Interactive method 500 may proceed as follows:

In a box 502, a document in a first language is provided.

In a box 504, automatic translation is attempted, in a stepwise manner, by grammatical units.

In a box 506, the automatic translation suggests one or several options for a corresponding grammatical unit in the second language.

In a box 508, the person may accept one of the suggestions, or may produce his own translation.

In a box 510, the person may polish up the selection.

Steps 504-510 may be performed for each grammatical unit.

In a box 512, the complete document is translated.

FIG. 18D schematically illustrates an interactive method 520 of translating a document, using an exposure basis, in the second language.

Interactive method 520 may proceed as follows:

In a box 522, a document in a first language is provided. The document may be an automatic-translation viable document, in the first language, or any other document.

In a box 524, translation to a second language is performed, manually or by automatic translation.

In a box 526 a comparison is made between the translated document, in the second language and the exposure basis in the second language.

In a box 528, the translated document, in the second language is polished, based on the comparison with the exposure basis.

The contextual analysis in accordance with embodiments of the present invention may include Word Function Disambiguation, based on a grammatical analysis performed by Microsoft Office Word, when checking “Spelling and Grammar.”

Contextual analysis, in accordance with embodiments of the present invention, may include both Word Function Disambiguation and Word Sense Disambiguation, for example, as that of “statistical machine translation software”, of Language Weaver of Los Angeles, US, http://www.languageweaver.com/home.asp, which is based on patterns, developed by creating many different possible translation parameters based on previously translated documents and ranking them probabilistically. Additionally or alternatively, other contextual analyses may be performed.

It will be appreciated that polishing may include replacing translated words, phrases, clauses, and sentences, with those of substantially identical meanings, which appear to be more common. For example, if a document, which has been translated into English includes the term “science's fair,” that term may be replaced with “science fair” by a comparison with exposure basis 440.

It will be appreciated that a method of proofreading on a contextual level may also be performed. Interactive proofreading software may be employed, to scan a document, in a stepwise manner, per grammatical unit, and rephrase each grammatical unit. Where the rephrasing is wrong, it may he due to an ambiguity in the language, or due to an error on the part of the writer, which he may then correct.

There is thus provided, in accordance with an aspect of the present invention, a method of presenting at least one definition for a dictionary entry, which includes:

providing a dictionary entry, embedded within a grammatical unit;

performing a contextual analysis of the dictionary entry, when embedded within the grammatical unit; and

presenting the at least one definition for the dictionary entry, based on the contextual analysis.

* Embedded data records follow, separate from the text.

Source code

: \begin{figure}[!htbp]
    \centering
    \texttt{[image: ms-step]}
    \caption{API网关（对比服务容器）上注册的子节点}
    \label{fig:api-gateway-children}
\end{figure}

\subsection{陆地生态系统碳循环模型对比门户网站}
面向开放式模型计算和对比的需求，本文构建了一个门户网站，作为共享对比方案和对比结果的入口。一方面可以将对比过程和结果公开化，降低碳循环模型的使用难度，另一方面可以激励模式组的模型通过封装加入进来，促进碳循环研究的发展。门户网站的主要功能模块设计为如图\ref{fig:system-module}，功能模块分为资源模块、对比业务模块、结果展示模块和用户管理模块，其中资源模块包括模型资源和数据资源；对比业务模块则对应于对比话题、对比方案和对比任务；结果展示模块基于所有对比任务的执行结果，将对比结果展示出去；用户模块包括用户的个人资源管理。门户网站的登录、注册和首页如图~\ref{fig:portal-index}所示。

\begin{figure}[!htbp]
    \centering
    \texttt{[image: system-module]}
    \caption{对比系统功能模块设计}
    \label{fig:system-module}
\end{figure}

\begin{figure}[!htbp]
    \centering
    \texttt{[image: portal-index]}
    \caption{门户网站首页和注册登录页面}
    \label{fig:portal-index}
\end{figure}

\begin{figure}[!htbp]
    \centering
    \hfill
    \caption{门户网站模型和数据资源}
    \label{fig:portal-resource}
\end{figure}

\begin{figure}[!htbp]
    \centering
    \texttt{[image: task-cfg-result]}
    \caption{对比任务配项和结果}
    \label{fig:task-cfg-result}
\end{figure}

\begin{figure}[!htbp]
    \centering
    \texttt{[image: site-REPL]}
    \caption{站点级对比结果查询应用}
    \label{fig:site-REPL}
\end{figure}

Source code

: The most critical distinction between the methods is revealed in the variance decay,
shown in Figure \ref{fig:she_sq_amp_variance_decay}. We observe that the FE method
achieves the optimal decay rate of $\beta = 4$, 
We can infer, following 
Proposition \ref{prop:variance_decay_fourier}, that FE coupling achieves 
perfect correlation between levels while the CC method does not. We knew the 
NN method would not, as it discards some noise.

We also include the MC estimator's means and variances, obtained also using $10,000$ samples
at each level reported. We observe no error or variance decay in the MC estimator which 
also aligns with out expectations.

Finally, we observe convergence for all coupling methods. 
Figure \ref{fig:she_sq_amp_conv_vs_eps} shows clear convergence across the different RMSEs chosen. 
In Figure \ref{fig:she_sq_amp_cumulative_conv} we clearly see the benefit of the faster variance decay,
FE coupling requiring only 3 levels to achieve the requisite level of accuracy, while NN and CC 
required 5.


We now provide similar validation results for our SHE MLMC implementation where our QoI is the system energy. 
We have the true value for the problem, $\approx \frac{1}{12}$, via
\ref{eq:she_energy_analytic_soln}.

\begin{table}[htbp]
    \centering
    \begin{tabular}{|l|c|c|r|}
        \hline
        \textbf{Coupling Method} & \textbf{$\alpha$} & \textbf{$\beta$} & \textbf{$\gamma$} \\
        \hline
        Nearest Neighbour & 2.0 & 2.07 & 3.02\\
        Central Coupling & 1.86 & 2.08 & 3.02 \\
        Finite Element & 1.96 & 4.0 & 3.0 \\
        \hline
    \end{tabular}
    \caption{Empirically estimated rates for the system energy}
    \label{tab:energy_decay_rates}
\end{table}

Additionally, the grammatical unit may be selected from the group consisting of at least a phrase, at least a clause, at least a simple sentence, at least a compound sentence, and several sentences.

Furthermore, the presenting may include presenting a function of the dictionary entry, when embedded within the grammatical unit, based on the contextual analysis.

Moreover, the presenting the function may include presenting attributes, based on the contextual analysis. The attributes may be, for example, tense, person, case, number, active or passive forms, and the like.

Additionally, the presenting may include presenting at least one definition for the function, based on the contextual analysis.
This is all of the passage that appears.